__EXERCISE DESCRIPTION__
Identify every line in the records below that contains the word "DockerProxy", and reproduce each one.

__TASK INPUTS__
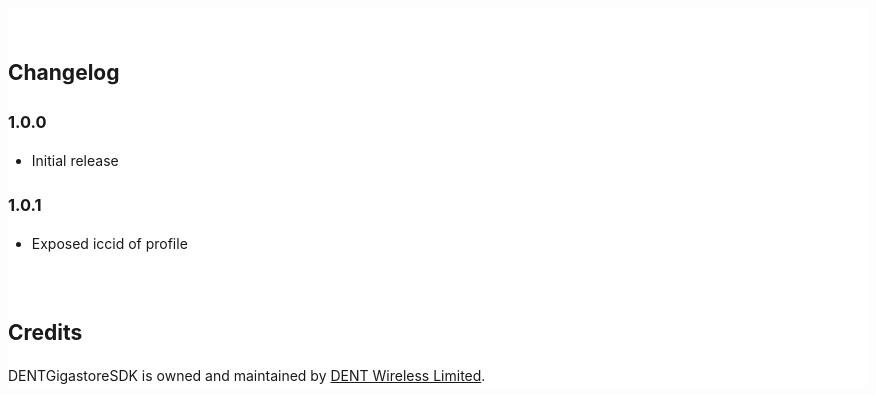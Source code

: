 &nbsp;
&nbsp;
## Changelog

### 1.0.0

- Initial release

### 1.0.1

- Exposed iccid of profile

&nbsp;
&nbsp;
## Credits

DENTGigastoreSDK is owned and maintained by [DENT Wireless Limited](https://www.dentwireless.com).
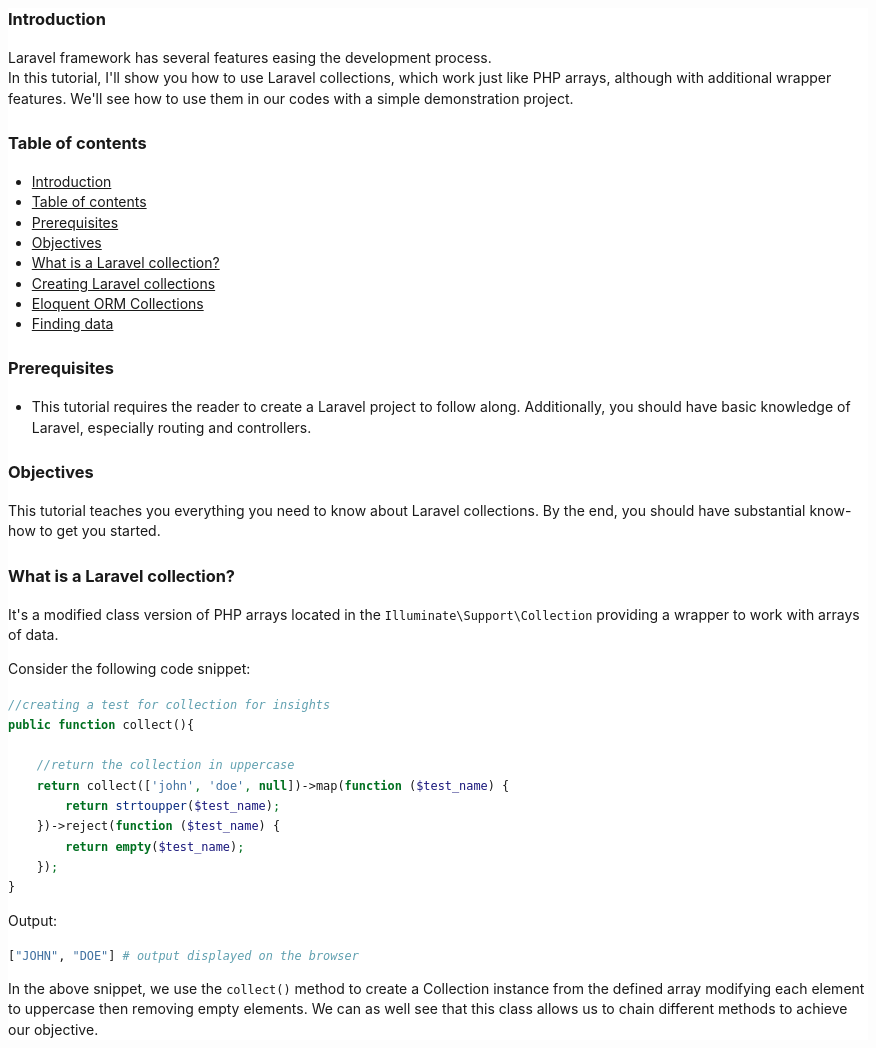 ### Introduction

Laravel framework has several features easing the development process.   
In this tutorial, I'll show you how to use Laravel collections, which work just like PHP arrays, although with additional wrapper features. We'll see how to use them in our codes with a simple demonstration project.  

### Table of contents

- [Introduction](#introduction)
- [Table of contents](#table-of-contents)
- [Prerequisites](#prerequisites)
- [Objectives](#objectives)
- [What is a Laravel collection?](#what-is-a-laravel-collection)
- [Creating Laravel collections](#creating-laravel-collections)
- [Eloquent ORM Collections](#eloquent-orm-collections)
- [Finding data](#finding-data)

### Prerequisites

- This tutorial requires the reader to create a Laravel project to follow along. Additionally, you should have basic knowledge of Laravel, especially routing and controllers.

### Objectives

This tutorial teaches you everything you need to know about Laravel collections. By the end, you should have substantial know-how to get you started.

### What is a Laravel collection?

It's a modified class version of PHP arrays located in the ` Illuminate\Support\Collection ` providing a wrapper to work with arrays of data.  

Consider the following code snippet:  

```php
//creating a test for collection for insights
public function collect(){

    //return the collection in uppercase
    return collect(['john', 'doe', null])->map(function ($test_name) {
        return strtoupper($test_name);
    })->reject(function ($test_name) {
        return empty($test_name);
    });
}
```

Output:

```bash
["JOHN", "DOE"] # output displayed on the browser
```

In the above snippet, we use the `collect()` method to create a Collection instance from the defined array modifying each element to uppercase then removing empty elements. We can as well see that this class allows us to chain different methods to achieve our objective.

---

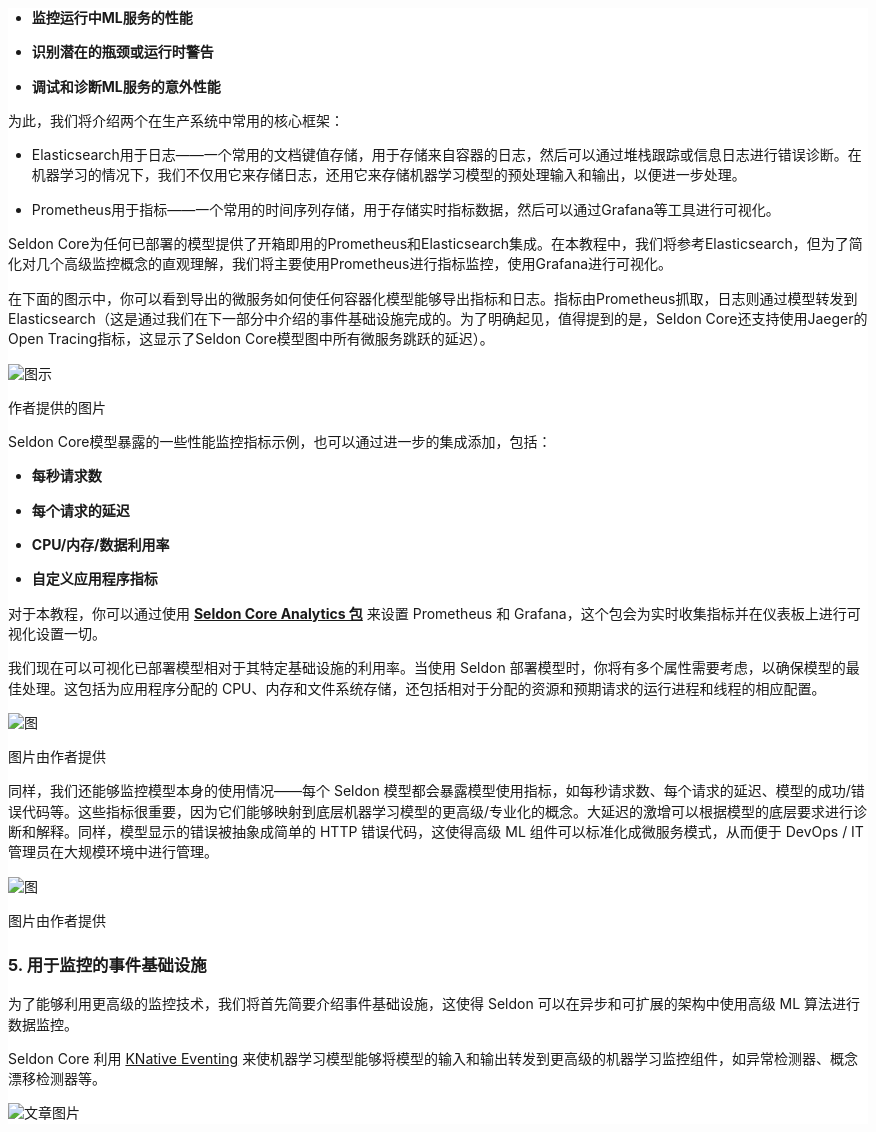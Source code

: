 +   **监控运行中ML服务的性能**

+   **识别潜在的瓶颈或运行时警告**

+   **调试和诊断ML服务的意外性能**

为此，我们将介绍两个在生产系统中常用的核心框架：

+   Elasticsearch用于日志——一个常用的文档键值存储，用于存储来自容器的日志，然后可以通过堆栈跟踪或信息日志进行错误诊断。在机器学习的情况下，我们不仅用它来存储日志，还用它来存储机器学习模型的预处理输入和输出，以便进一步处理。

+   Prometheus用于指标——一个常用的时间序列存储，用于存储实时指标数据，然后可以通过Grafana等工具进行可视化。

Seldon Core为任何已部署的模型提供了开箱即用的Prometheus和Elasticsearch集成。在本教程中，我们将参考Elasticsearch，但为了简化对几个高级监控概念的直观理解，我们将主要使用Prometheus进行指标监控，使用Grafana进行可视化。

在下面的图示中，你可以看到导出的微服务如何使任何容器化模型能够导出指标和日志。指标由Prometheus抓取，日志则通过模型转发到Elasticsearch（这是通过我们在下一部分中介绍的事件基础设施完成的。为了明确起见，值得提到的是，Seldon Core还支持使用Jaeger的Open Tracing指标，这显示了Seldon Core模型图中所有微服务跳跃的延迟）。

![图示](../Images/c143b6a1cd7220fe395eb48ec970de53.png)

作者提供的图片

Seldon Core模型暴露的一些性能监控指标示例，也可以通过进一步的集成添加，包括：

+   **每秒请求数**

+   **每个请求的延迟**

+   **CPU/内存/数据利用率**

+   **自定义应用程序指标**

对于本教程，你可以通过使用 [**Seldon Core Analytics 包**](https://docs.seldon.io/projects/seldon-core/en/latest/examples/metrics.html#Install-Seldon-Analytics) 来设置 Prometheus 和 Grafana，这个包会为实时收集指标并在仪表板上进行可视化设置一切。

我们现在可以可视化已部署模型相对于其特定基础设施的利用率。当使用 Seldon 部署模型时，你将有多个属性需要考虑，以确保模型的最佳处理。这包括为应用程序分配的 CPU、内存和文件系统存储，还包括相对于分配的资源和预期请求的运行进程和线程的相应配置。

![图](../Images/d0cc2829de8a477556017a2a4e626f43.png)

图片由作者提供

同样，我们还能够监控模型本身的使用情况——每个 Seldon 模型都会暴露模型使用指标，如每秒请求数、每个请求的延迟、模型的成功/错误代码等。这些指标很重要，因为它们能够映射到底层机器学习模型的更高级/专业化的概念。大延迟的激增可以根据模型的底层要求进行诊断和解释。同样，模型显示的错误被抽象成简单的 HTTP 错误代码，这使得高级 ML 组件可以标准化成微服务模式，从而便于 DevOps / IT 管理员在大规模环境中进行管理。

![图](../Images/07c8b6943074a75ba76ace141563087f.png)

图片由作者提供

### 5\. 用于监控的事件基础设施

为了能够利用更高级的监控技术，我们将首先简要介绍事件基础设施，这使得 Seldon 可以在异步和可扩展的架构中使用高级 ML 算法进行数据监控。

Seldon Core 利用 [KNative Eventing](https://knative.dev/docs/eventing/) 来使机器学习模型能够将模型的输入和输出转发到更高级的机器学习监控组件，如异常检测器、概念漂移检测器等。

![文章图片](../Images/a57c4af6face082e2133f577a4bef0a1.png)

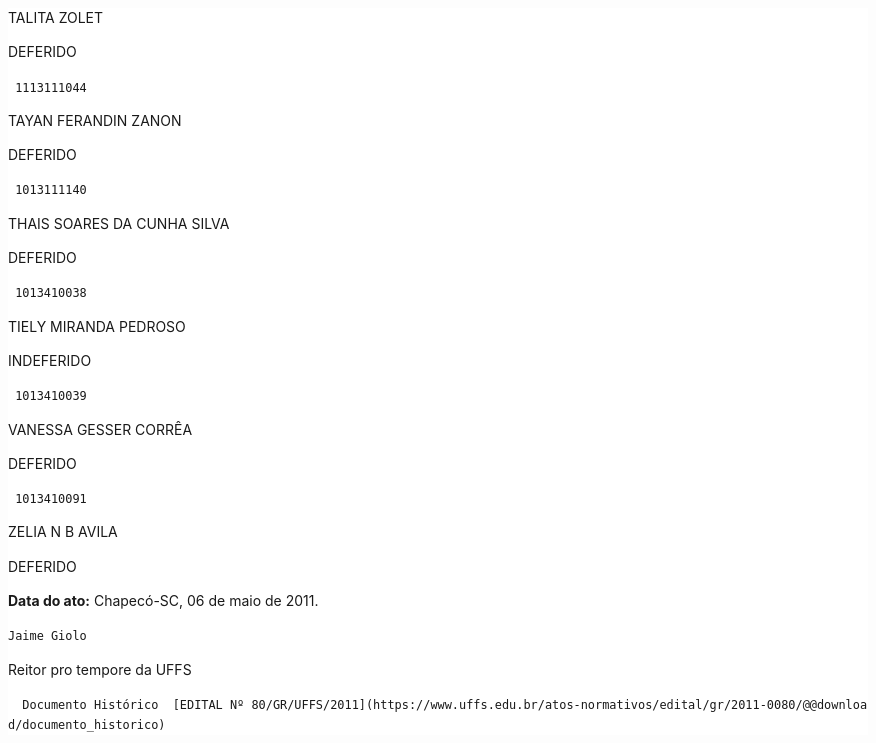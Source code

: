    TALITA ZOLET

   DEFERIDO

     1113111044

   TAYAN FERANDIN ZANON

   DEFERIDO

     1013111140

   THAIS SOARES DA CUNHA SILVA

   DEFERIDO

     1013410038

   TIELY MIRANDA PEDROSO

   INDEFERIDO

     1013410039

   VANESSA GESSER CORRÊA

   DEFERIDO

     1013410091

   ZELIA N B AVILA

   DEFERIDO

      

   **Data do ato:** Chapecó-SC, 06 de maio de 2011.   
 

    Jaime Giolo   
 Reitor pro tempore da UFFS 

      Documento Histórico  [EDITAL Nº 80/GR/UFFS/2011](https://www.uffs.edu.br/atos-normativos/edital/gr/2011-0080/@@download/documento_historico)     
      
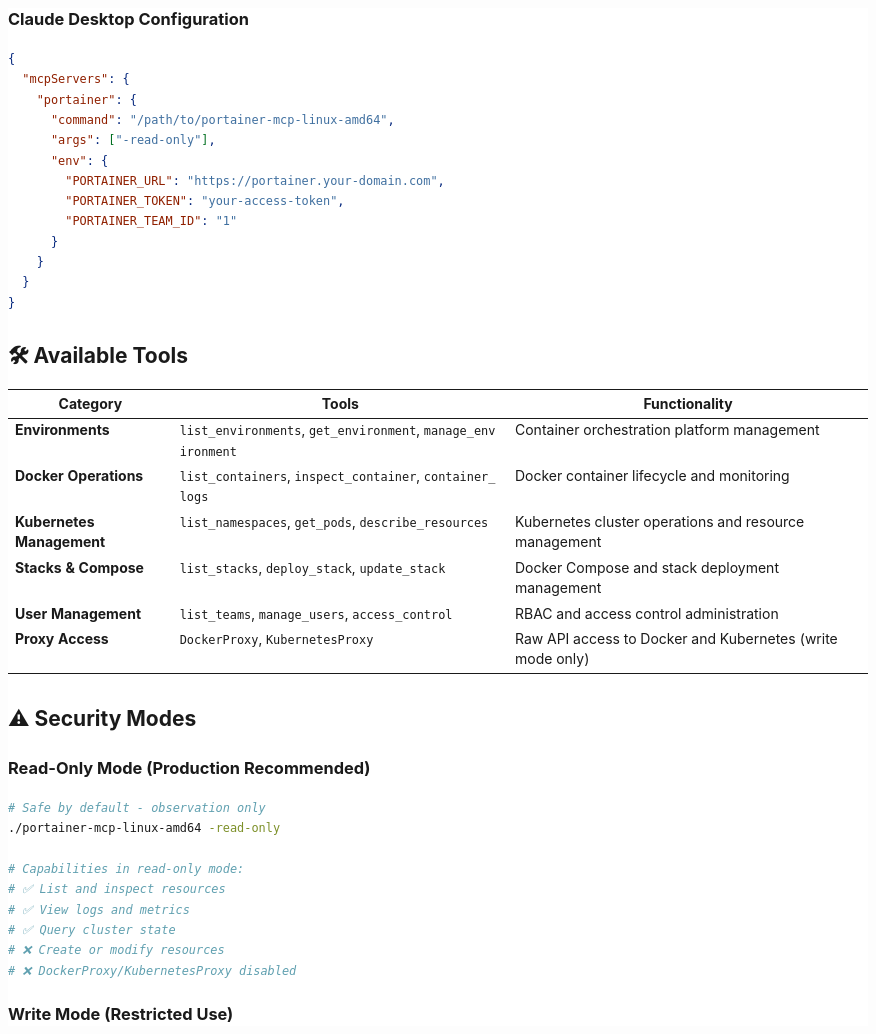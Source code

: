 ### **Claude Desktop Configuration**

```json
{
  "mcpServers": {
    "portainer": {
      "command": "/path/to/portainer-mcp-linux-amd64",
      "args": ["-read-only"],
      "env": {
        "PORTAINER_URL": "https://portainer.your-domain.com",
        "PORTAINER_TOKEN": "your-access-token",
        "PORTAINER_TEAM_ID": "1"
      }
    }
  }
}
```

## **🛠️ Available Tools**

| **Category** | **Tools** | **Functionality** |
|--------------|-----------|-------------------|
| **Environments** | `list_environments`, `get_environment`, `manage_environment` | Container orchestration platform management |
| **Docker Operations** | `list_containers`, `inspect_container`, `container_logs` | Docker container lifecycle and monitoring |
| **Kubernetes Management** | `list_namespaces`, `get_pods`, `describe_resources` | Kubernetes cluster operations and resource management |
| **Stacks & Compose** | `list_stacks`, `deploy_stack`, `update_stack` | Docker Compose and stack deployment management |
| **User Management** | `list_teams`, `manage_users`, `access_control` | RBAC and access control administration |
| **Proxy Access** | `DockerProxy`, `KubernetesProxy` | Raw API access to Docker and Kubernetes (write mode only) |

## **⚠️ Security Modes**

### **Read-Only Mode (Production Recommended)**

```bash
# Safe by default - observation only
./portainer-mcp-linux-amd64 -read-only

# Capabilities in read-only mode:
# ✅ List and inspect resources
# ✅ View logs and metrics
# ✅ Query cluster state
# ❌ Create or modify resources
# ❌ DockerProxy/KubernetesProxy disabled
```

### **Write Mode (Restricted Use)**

...

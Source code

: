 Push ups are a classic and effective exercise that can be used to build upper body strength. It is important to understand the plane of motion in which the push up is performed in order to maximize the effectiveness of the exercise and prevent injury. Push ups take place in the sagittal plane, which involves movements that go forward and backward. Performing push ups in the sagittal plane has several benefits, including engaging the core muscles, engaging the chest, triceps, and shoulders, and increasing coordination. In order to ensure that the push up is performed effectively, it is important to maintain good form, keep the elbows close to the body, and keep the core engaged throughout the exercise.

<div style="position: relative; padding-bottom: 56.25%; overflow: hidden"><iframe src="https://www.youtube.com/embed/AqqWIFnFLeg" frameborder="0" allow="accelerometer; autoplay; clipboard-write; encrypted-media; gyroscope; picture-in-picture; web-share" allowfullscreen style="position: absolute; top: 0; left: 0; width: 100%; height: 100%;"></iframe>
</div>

__RESPONSE FOR THIS EXERCISE__
| **Proxy Access** | `DockerProxy`, `KubernetesProxy` | Raw API access to Docker and Kubernetes (write mode only) |
# ❌ DockerProxy/KubernetesProxy disabled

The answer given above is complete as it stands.